-------- DATA TO EXAMINE
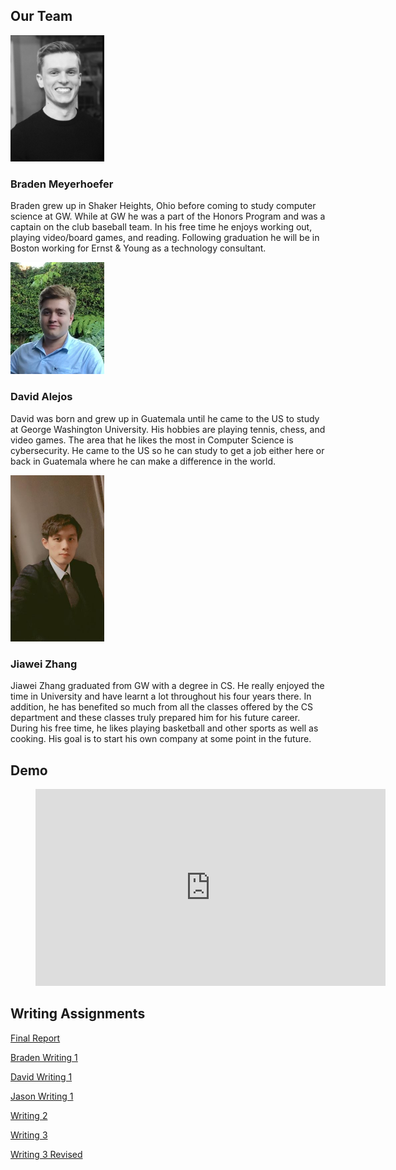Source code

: ## **Our Team**

<p float="center">
    <img src="media/braden_profile.png" alt="braden" width="150"/>
</p>

### Braden Meyerhoefer

Braden grew up in Shaker Heights, Ohio before coming to study computer science at GW. While at GW he was a part of the Honors Program and was a captain on the club baseball team. In his free time he enjoys working out, playing video/board games, and reading. Following graduation he will be in Boston working for Ernst & Young as a technology consultant.

<p float="center">
    <img src="media/david_profile.png" alt="david" width="150"/>
</p>

### David Alejos

David was born and grew up in Guatemala until he came to the US to study at George Washington University. His hobbies are playing tennis, chess, and video games. The area that he likes the most in Computer Science is cybersecurity. He came to the US so he can study to get a job either here or back in Guatemala where he can make a difference in the world.

<p float="center">
    <img src="media/jason_profile.jpg" alt="jason" width="150"/>
</p>

### Jiawei Zhang

Jiawei Zhang graduated from GW with a degree in CS. He really enjoyed the time in University and have learnt a lot throughout his four years there. In addition, he has benefited so much from all the classes offered by the CS department and these classes truly prepared him for his future career. During his free time, he likes playing basketball and other sports as well as cooking. His goal is to start his own company at some point in the future.

## Demo

<!-- blank line -->
<figure class="video_container">
  <iframe width="560" height="315" src="https://www.youtube.com/embed/uCXDvwNOB4Y" frameborder="0" allow="accelerometer; autoplay; encrypted-media; gyroscope; picture-in-picture" allowfullscreen></iframe>
</figure>
<!-- blank line -->

## Writing Assignments

[Final Report](writing/final_report.docx)

[Braden Writing 1](writing/bradenMeyerhoeferWritingOne.docx)

[David Writing 1](writing/David_Alejos_Writing_1.docx)

[Jason Writing 1](writing/JiaweiZhangWriting1.docx)

[Writing 2](writing/Writing2.docx)

[Writing 3](writing/Writing3.docx)

[Writing 3 Revised](writing/Writing3Revised.docx)
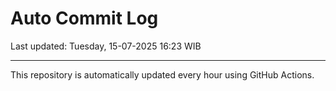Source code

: # Auto Commit Log

Last updated: Tuesday, 15-07-2025 16:23 WIB

---

This repository is automatically updated every hour using GitHub Actions.
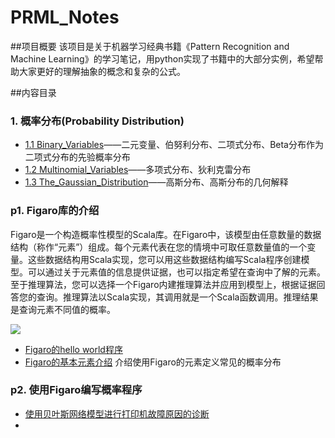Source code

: # PRML_Notes

##项目概要
该项目是关于机器学习经典书籍《Pattern Recognition and Machine Learning》的学习笔记，用python实现了书籍中的大部分实例，希望帮助大家更好的理解抽象的概念和复杂的公式。

##内容目录

### 1. 概率分布(Probability Distribution)
* [1.1 Binary_Variables](http://nbviewer.ipython.org/github/jasonding1354/PRML_Notes/blob/master/1.PROBABILITY_DISTRIBUTIONS/1.1%20Binary_Variables.ipynb)——二元变量、伯努利分布、二项式分布、Beta分布作为二项式分布的先验概率分布
* [1.2 Multinomial_Variables](http://nbviewer.ipython.org/github/jasonding1354/PRML_Notes/blob/master/1.PROBABILITY_DISTRIBUTIONS/1.2%20Multinomial_Variables.ipynb)——多项式分布、狄利克雷分布
* [1.3 The_Gaussian_Distribution](http://nbviewer.ipython.org/github/jasonding1354/PRML_Notes/blob/master/1.PROBABILITY_DISTRIBUTIONS/1.3%20The_Gaussian_Distribution.ipynb)——高斯分布、高斯分布的几何解释


### p1. Figaro库的介绍
Figaro是一个构造概率性模型的Scala库。在Figaro中，该模型由任意数量的数据结构（称作“元素”）组成。每个元素代表在您的情境中可取任意数量值的一个变量。这些数据结构用Scala实现，您可以用这些数据结构编写Scala程序创建模型。可以通过关于元素值的信息提供证据，也可以指定希望在查询中了解的元素。至于推理算法，您可以选择一个Figaro内建推理算法并应用到模型上，根据证据回答您的查询。推理算法以Scala实现，其调用就是一个Scala函数调用。推理结果是查询元素不同值的概率。

![](http://write.epubit.com.cn/api/storage/getbykey/screenshow?key=170396812d6f8339a94a)
* [Figaro的hello world程序](http://nbviewer.jupyter.org/github/jasonding1354/PRML_Notes/blob/master/p1.Figaro_intro/1.figaro_helloworld.ipynb)
* [Figaro的基本元素介绍](http://nbviewer.jupyter.org/github/jasonding1354/PRML_Notes/blob/master/p1.Figaro_intro/2.basic_element.ipynb) 介绍使用Figaro的元素定义常见的概率分布

### p2. 使用Figaro编写概率程序
* [使用贝叶斯网络模型进行打印机故障原因的诊断](http://nbviewer.jupyter.org/github/jasonding1354/PRML_Notes/blob/master/p2.Figaro_dependent_model/1.use_bayesian_net_to_diagnose_printer.ipynb)
* []()
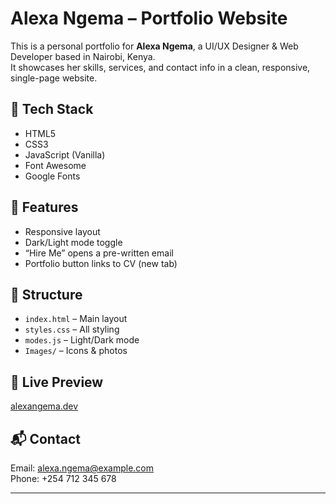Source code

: # Alexa Ngema – Portfolio Website

This is a personal portfolio for **Alexa Ngema**, a UI/UX Designer & Web Developer based in Nairobi, Kenya.  
It showcases her skills, services, and contact info in a clean, responsive, single-page website.

## 🔧 Tech Stack
- HTML5  
- CSS3  
- JavaScript (Vanilla)  
- Font Awesome  
- Google Fonts

## 🚀 Features
- Responsive layout  
- Dark/Light mode toggle  
- “Hire Me” opens a pre-written email  
- Portfolio button links to CV (new tab)

## 📁 Structure
- `index.html` – Main layout  
- `styles.css` – All styling  
- `modes.js` – Light/Dark mode  
- `Images/` – Icons & photos

## 🔗 Live Preview
[alexangema.dev](https://aresthegod02.github.io/plp-web-dev-assignment-wk8)

## 📬 Contact
Email: alexa.ngema@example.com  
Phone: +254 712 345 678

---


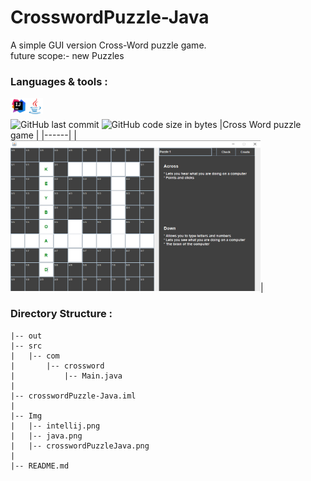 # CrosswordPuzzle-Java
A simple GUI version Cross-Word puzzle game.\
future scope:- new Puzzles
<br/>
### Languages & tools :
<img align="left" alt="Intellij" width="26px" src="./Img/intellij.png">
<img align="left" alt="java" width="26px" src="./Img/java.png">

<br/><br/>
![GitHub last commit](https://img.shields.io/github/last-commit/Ncas-CS/CrosswordPuzzle-Java?color=blue&label=Last%20Commit%3A&style=for-the-badge)
![GitHub code size in bytes](https://img.shields.io/github/languages/code-size/Ncas-CS/CrosswordPuzzle-Java?label=Repo%20Size%3A&style=for-the-badge)
|Cross Word puzzle game |
|------|
|<img src="./Img/crosswordPuzzleJava.png" width="400">|

### Directory Structure :
    |-- out
    |-- src
    |   |-- com
    |       |-- crossword
    |           |-- Main.java
    |          
    |-- crosswordPuzzle-Java.iml
    |
    |-- Img
    |   |-- intellij.png
    |   |-- java.png
    |   |-- crosswordPuzzleJava.png
    |
    |-- README.md

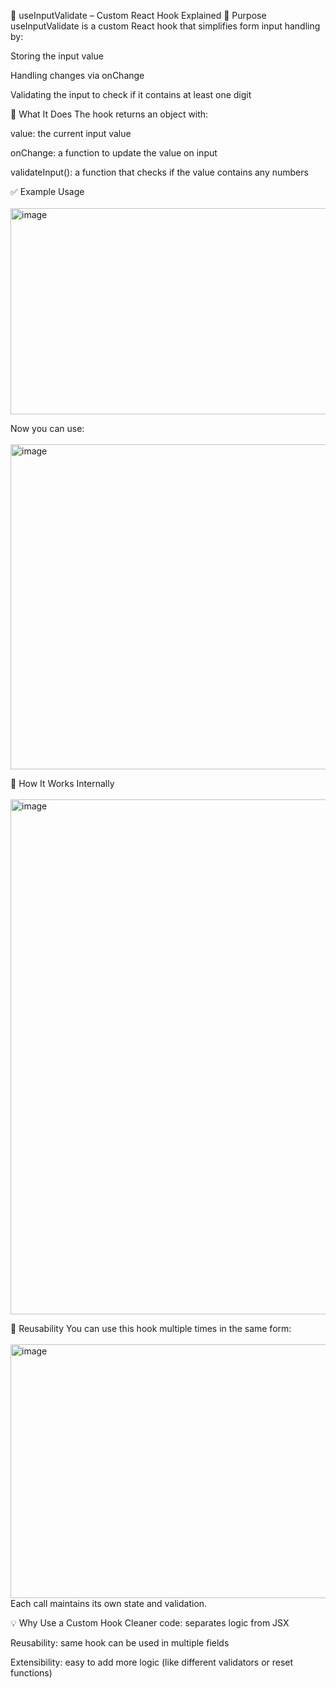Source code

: 🧩 useInputValidate – Custom React Hook Explained
📌 Purpose
useInputValidate is a custom React hook that simplifies form input handling by:

Storing the input value

Handling changes via onChange

Validating the input to check if it contains at least one digit

🧠 What It Does
The hook returns an object with:

value: the current input value

onChange: a function to update the value on input

validateInput(): a function that checks if the value contains any numbers

✅ Example Usage <br><br>
<img width="834" height="330" alt="image" src="https://github.com/user-attachments/assets/9418f259-8ce2-48e6-8c4d-30af144d3f8c" />
 <br>

Now you can use:<br><br>
<img width="1158" height="520" alt="image" src="https://github.com/user-attachments/assets/a11f5d67-47b8-47f4-9755-501313489fa8" />
<br>

🧪 How It Works Internally<br><br>
<img width="1402" height="824" alt="image" src="https://github.com/user-attachments/assets/4dfe6c83-ab62-42e8-85bc-8cbb0c41fe02" />
<br>

🔄 Reusability
You can use this hook multiple times in the same form:<br><br>
<img width="942" height="406" alt="image" src="https://github.com/user-attachments/assets/1765ded6-8a93-488c-b45d-a7adedaaeeb0" />
<br>
Each call maintains its own state and validation.<br>

💡 Why Use a Custom Hook
Cleaner code: separates logic from JSX

Reusability: same hook can be used in multiple fields

Extensibility: easy to add more logic (like different validators or reset functions)




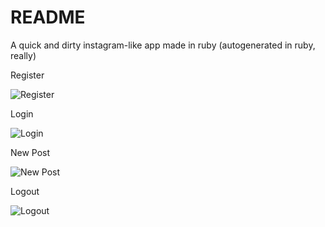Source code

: # README

A quick and dirty instagram-like app made in ruby (autogenerated in ruby, really)



Register

![Register](http://i.imgur.com/4gLLBH4.png)

Login

![Login](http://i.imgur.com/iFKcrnK.png)

New Post

![New Post](http://i.imgur.com/BmIFxM8.png)

Logout

![Logout](http://i.imgur.com/OKEUCGR.png)
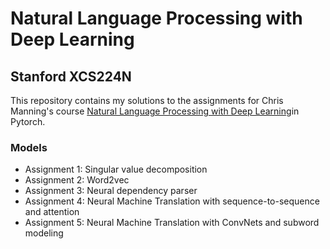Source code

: # Natural Language Processing with Deep Learning

## Stanford XCS224N

This repository contains my solutions to the assignments for Chris Manning's course [Natural Language Processing with Deep Learning](https://web.stanford.edu/class/cs224n/)in Pytorch.

### Models

- Assignment 1: Singular value decomposition
- Assignment 2: Word2vec
- Assignment 3: Neural dependency parser 
- Assignment 4: Neural Machine Translation with sequence-to-sequence and attention
- Assignment 5: Neural Machine Translation with ConvNets and subword modeling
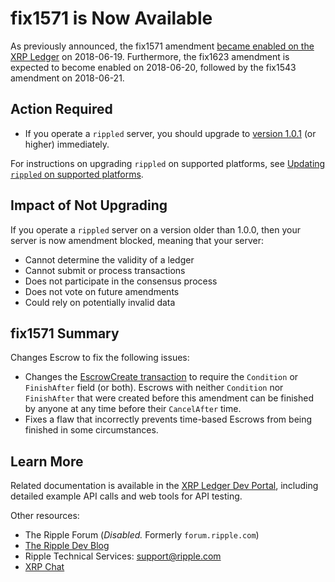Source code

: # fix1571 is Now Available

As previously announced, the fix1571 amendment [became enabled on the XRP Ledger](https://xrpcharts.ripple.com/#/transactions/920AA493E57D991414B614FB3C1D1E2F863211B48129D09BC8CB74C9813C38FC) on 2018-06-19. Furthermore, the fix1623 amendment is expected to become enabled on 2018-06-20, followed by the fix1543 amendment on 2018-06-21.

## Action Required

- If you operate a `rippled` server, you should upgrade to [version 1.0.1](https://developers.ripple.com/blog/2018/rippled-1.0.1.html) (or higher) immediately.

For instructions on upgrading `rippled` on supported platforms, see [Updating `rippled` on supported platforms](https://developers.ripple.com/update-rippled.html).

## Impact of Not Upgrading

If you operate a `rippled` server on a version older than 1.0.0, then your server is now amendment blocked, meaning that your server:

* Cannot determine the validity of a ledger
* Cannot submit or process transactions
* Does not participate in the consensus process
* Does not vote on future amendments
* Could rely on potentially invalid data

## fix1571 Summary

Changes Escrow to fix the following issues:

- Changes the [EscrowCreate transaction](https://developers.ripple.com/escrowcreate.html) to require the `Condition` or `FinishAfter` field (or both). Escrows with neither `Condition` nor `FinishAfter` that were created before this amendment can be finished by anyone at any time before their `CancelAfter` time.
- Fixes a flaw that incorrectly prevents time-based Escrows from being finished in some circumstances.

## Learn More
Related documentation is available in the [XRP Ledger Dev Portal](https://developers.ripple.com/), including detailed example API calls and web tools for API testing.

Other resources:

* The Ripple Forum (_Disabled._ Formerly `forum.ripple.com`)
* [The Ripple Dev Blog](https://developers.ripple.com/blog/)
* Ripple Technical Services: <support@ripple.com>
* [XRP Chat](http://www.xrpchat.com/)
----------------
### WHAT YOU ARE ASKED TO DO
Show the lines of the entries that include the string "width", copying each in full.

### RESPONSE TO THIS TASK
    <img src="media/braden_profile.png" alt="braden" width="150"/>
    <img src="media/david_profile.png" alt="david" width="150"/>
    <img src="media/jason_profile.jpg" alt="jason" width="150"/>
  <iframe width="560" height="315" src="https://www.youtube.com/embed/uCXDvwNOB4Y" frameborder="0" allow="accelerometer; autoplay; encrypted-media; gyroscope; picture-in-picture" allowfullscreen></iframe>
<img align="left" alt="Intellij" width="26px" src="./Img/intellij.png">
<img align="left" alt="java" width="26px" src="./Img/java.png">
|<img src="./Img/crosswordPuzzleJava.png" width="400">|
<img width="834" height="330" alt="image" src="https://github.com/user-attachments/assets/9418f259-8ce2-48e6-8c4d-30af144d3f8c" />
<img width="1158" height="520" alt="image" src="https://github.com/user-attachments/assets/a11f5d67-47b8-47f4-9755-501313489fa8" />
<img width="1402" height="824" alt="image" src="https://github.com/user-attachments/assets/4dfe6c83-ab62-42e8-85bc-8cbb0c41fe02" />
<img width="942" height="406" alt="image" src="https://github.com/user-attachments/assets/1765ded6-8a93-488c-b45d-a7adedaaeeb0" />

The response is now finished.